Inner Damping of Water in Conduit of Hydraulic Power Plant

Abstract

The operation of any hydraulic power plant is accompanied by pressure pulsations that are caused by vortex rope under the runner, rotor–stator interaction and various transitions during changes in operating conditions or start-ups and shut-downs. Water in the conduit undergoes volumetric changes due to these pulsations. Compression and expansion of the water are among the mechanisms by which energy is dissipated in the system, and this corresponds to the second viscosity of water. The better our knowledge of energy dissipation, the greater the possibility of a safer and more economic operation of the hydraulic power plant. This paper focuses on the determination of the second viscosity of water in a conduit. The mathematical apparatus, which is described in the article, is applied to data obtained during commissioning tests in a water storage power plant. The second viscosity is determined using measurements of pressure pulsations in the conduit induced with a ball valve. The result shows a dependency of second viscosity on the frequency of pulsations.

1. Introduction

The unsteady flow in a pipeline is a phenomenon of great interest. It is not possible to avoid an unsteady flow when operating a hydraulic system. For example, a water turbine generates instability when it starts or stops, when the power changes, when a black-out occurs etc. All of these events induce transients connected to pressure pulsations. The magnitude of the pulsations depends on many factors, and it is necessary to examine these factors carefully in advance to prevent accidents and problems regarding operation or regulation.

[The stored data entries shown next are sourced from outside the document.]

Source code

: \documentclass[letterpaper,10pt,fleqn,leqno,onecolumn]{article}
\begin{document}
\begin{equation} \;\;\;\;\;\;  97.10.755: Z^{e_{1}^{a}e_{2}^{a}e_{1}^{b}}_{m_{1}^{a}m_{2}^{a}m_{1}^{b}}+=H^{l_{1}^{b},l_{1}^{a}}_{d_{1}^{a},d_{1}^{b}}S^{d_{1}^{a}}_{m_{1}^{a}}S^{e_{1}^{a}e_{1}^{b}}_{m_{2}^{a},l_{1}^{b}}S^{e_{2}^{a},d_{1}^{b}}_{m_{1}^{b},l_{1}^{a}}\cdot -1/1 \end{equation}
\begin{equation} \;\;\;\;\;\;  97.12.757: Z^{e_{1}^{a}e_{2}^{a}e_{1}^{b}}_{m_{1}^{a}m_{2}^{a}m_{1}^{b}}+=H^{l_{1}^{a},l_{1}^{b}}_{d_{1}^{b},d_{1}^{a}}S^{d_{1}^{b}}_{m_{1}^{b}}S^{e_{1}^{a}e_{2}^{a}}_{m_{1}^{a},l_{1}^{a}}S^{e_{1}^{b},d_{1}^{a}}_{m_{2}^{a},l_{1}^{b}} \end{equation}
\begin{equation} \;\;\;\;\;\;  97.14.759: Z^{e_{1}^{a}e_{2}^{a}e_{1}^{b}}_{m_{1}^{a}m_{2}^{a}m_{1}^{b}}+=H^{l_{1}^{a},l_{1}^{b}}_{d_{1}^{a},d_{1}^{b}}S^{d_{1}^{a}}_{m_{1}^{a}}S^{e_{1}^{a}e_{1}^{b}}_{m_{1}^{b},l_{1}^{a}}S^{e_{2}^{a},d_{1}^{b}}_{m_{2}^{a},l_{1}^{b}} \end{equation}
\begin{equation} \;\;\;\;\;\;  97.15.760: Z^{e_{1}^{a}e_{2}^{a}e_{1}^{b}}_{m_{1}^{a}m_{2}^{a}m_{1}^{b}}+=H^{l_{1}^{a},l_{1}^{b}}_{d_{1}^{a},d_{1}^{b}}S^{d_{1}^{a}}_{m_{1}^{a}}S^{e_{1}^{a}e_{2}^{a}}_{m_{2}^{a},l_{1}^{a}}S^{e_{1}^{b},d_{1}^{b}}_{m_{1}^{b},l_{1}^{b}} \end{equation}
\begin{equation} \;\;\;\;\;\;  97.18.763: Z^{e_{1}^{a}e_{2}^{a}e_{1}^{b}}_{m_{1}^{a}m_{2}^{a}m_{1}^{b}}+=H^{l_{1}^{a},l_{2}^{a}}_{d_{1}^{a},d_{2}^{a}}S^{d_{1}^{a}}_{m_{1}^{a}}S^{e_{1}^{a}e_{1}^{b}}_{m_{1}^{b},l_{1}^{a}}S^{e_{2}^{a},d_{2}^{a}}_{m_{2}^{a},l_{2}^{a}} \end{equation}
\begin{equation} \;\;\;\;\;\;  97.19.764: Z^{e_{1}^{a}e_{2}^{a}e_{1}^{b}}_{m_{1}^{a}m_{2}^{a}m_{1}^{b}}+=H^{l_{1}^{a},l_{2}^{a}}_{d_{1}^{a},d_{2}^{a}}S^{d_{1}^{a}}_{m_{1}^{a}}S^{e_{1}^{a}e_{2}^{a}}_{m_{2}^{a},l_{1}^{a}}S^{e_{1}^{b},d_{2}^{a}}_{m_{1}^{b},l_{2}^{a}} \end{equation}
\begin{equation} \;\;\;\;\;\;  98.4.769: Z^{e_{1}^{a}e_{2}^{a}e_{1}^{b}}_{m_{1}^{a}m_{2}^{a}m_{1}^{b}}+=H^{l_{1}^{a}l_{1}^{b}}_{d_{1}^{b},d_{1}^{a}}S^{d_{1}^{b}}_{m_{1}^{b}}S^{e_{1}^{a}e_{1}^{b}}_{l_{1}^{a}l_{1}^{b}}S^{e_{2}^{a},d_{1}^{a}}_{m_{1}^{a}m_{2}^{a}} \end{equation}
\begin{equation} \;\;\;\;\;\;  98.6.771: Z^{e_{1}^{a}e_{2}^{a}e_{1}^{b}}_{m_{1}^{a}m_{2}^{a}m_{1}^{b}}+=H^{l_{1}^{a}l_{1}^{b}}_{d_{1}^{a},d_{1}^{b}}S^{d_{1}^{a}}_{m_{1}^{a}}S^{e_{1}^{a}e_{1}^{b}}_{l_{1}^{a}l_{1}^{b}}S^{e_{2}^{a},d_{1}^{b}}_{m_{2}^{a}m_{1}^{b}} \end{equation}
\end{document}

Even the steady operation of a turbine generates pressure pulsations, which travel through the system. The pulsations are caused by vortex rope [1] or rotor–stator interactions when the runner blade is passing the guide vane [2]. These pulsations can induce severe vibrations of the structural parts in the system.

The behavior of hydraulic systems is usually simulated as one-dimensional flow described by continuity and momentum Equations (1) and (2), where the wave speed and viscosity are important parameters. The wave speed influences the magnitude of a pressure surge and the speed of a response of the system to any event. Viscosity defines energy dissipation via friction and is usually included in the friction loss coefficient.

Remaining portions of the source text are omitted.